**WHAT TO DO**
In the entries below, the lines from the one with "command to captioning" through the one with "- Added Imgur as source" are to be copied exactly; both ends count.

**MATERIAL FOR THIS EXERCISE**
————
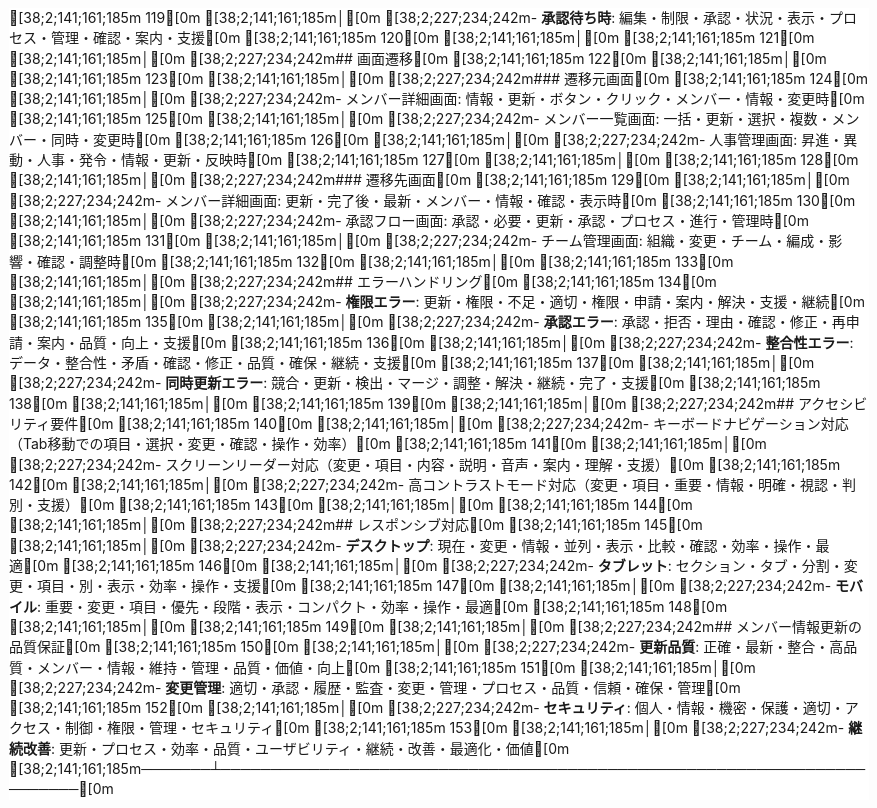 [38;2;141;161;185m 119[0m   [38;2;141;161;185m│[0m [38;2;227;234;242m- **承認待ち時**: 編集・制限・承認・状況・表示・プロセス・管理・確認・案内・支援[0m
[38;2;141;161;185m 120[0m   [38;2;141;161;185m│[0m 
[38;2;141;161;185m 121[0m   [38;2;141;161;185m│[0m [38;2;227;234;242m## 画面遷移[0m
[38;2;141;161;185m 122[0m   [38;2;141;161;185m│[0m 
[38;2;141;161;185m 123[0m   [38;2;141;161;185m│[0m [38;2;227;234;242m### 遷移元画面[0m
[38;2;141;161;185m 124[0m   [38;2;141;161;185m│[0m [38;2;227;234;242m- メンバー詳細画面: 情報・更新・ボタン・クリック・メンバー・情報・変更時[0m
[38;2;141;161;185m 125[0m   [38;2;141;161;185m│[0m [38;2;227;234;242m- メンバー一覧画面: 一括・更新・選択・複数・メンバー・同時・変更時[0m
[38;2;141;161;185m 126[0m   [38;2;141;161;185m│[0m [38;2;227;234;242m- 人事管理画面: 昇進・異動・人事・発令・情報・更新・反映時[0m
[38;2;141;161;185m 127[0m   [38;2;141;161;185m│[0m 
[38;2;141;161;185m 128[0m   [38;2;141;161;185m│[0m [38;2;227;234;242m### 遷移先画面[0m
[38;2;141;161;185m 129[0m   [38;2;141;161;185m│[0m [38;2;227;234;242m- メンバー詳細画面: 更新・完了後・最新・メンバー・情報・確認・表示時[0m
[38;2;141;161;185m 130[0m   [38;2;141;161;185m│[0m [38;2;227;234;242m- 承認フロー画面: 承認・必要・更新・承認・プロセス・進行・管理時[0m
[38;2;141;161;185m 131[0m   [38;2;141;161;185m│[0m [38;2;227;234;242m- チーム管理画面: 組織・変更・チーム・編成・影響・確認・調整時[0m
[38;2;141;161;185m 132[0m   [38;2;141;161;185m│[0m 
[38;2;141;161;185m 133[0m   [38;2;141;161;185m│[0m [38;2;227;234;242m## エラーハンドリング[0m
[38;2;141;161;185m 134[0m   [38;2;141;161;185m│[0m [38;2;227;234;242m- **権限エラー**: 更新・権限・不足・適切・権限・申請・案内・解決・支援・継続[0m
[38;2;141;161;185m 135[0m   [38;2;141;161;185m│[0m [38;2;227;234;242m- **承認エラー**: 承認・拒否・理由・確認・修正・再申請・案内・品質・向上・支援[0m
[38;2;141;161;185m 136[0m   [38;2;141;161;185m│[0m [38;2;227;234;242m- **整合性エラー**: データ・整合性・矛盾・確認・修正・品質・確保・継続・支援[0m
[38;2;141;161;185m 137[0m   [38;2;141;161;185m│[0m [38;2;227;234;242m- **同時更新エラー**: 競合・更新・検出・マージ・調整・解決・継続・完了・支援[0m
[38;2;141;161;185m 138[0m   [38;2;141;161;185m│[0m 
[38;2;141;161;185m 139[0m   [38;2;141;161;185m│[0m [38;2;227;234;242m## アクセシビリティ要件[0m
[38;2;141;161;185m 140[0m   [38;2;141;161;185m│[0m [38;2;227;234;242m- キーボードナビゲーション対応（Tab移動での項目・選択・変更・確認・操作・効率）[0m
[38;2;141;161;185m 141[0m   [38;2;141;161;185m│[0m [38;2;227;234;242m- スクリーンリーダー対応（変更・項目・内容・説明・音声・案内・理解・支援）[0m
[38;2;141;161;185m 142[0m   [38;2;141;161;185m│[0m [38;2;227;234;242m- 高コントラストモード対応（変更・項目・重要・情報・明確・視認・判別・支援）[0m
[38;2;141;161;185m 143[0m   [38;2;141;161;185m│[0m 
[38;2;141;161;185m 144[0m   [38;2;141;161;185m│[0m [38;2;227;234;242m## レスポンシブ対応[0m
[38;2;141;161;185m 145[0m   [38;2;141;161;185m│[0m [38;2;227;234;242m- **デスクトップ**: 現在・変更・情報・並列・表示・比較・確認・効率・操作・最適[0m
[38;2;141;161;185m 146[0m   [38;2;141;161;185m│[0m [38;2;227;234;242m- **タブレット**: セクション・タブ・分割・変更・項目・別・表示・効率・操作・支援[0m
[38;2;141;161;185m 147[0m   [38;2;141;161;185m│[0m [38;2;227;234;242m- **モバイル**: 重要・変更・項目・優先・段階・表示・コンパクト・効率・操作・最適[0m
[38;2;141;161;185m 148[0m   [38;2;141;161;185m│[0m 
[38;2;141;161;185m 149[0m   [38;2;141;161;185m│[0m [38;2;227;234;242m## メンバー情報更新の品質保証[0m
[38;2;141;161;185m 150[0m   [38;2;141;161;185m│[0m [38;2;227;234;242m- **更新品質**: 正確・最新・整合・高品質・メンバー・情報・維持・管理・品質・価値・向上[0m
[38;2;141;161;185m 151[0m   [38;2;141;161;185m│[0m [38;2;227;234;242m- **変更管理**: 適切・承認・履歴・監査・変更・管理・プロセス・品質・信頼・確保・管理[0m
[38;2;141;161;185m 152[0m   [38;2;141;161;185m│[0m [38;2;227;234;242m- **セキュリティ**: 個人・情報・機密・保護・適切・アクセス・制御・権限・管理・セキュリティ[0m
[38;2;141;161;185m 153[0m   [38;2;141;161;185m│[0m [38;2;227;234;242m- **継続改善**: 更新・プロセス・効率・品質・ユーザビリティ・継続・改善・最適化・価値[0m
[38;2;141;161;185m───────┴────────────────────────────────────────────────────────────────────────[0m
————
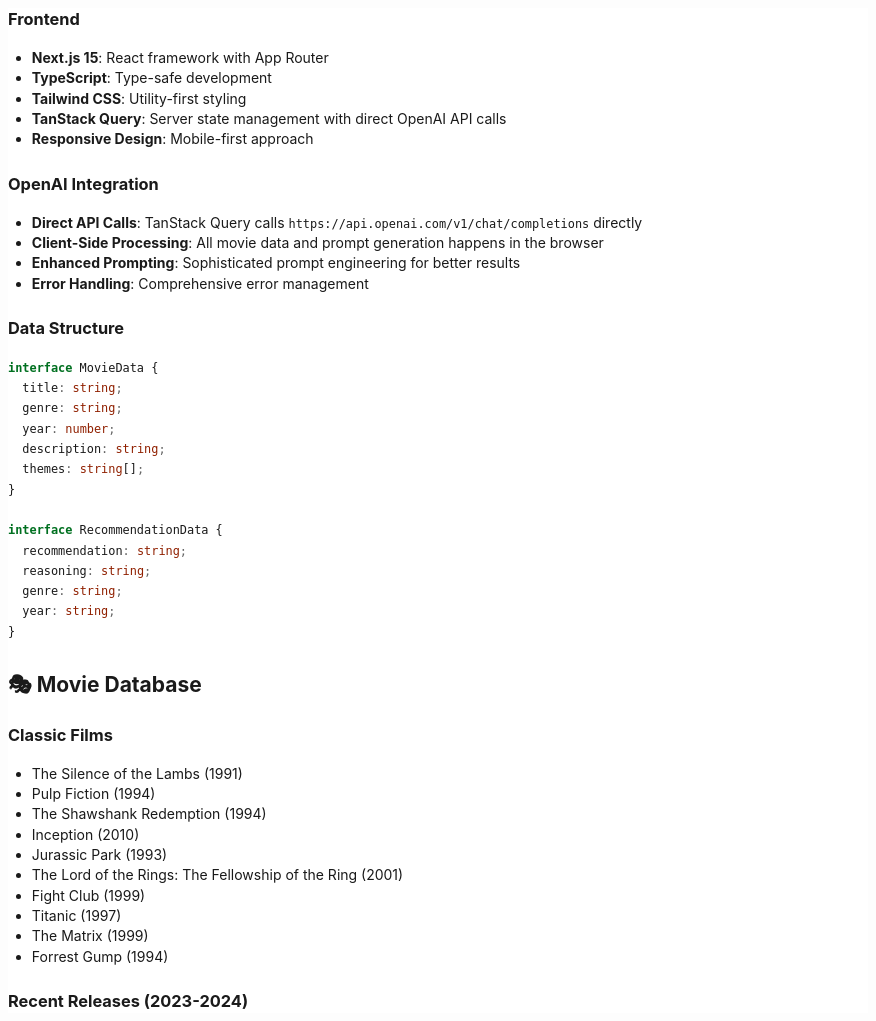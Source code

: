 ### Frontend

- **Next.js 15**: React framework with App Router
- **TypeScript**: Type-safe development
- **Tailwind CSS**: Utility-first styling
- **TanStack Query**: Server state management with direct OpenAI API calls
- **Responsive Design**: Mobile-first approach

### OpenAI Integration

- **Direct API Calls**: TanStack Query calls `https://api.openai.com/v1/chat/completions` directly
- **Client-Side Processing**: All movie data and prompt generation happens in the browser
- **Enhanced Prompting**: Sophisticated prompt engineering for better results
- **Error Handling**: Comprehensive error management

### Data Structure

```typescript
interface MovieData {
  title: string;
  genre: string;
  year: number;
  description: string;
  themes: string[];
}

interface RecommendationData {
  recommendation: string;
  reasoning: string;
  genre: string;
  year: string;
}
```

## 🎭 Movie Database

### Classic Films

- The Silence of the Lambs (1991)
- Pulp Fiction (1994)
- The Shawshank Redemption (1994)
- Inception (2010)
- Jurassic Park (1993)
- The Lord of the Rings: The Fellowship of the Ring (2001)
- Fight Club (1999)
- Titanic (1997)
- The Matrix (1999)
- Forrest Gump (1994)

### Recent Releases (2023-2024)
————
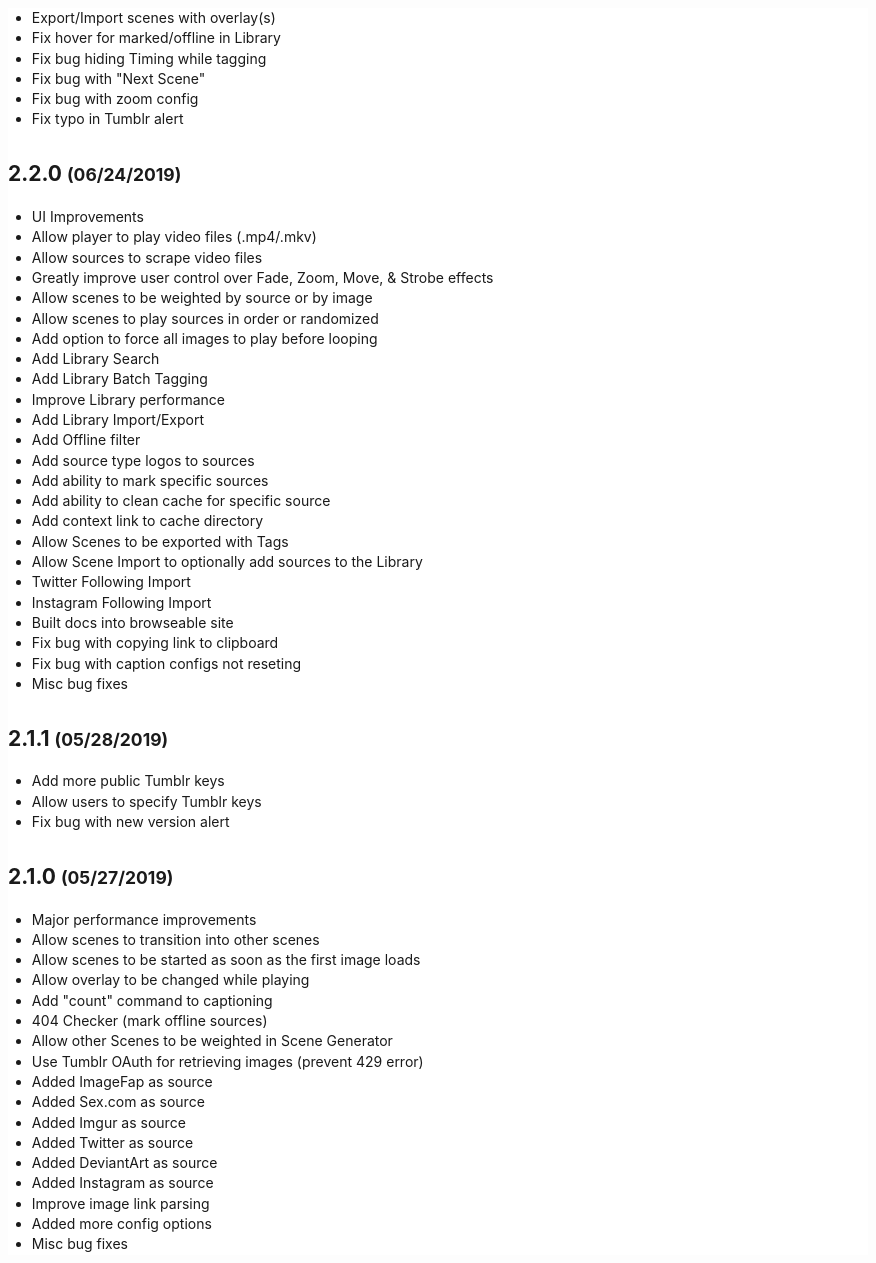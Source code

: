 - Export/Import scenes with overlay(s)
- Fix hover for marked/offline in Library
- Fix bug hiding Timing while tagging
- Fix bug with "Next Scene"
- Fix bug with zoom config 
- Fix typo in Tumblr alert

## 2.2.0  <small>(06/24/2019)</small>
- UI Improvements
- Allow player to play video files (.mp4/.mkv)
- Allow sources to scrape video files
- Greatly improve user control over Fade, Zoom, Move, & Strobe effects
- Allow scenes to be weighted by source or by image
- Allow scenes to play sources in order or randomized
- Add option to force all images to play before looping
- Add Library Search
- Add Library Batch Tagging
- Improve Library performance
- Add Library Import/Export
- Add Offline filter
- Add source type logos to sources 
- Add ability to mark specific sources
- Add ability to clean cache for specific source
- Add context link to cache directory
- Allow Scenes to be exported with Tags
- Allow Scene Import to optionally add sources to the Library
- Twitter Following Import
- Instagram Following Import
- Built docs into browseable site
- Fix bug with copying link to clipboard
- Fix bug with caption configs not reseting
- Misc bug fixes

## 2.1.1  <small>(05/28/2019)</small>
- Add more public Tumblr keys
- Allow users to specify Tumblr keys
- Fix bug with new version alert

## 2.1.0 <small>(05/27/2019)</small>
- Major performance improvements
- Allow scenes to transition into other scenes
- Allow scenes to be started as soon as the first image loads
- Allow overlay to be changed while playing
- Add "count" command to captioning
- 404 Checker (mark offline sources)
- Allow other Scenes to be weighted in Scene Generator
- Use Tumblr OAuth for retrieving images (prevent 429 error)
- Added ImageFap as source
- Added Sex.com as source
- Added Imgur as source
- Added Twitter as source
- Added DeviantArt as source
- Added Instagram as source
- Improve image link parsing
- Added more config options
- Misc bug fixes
————
**RESULT FOR THIS TASK**
- Add "count" command to captioning
- 404 Checker (mark offline sources)
- Allow other Scenes to be weighted in Scene Generator
- Use Tumblr OAuth for retrieving images (prevent 429 error)
- Added ImageFap as source
- Added Sex.com as source
- Added Imgur as source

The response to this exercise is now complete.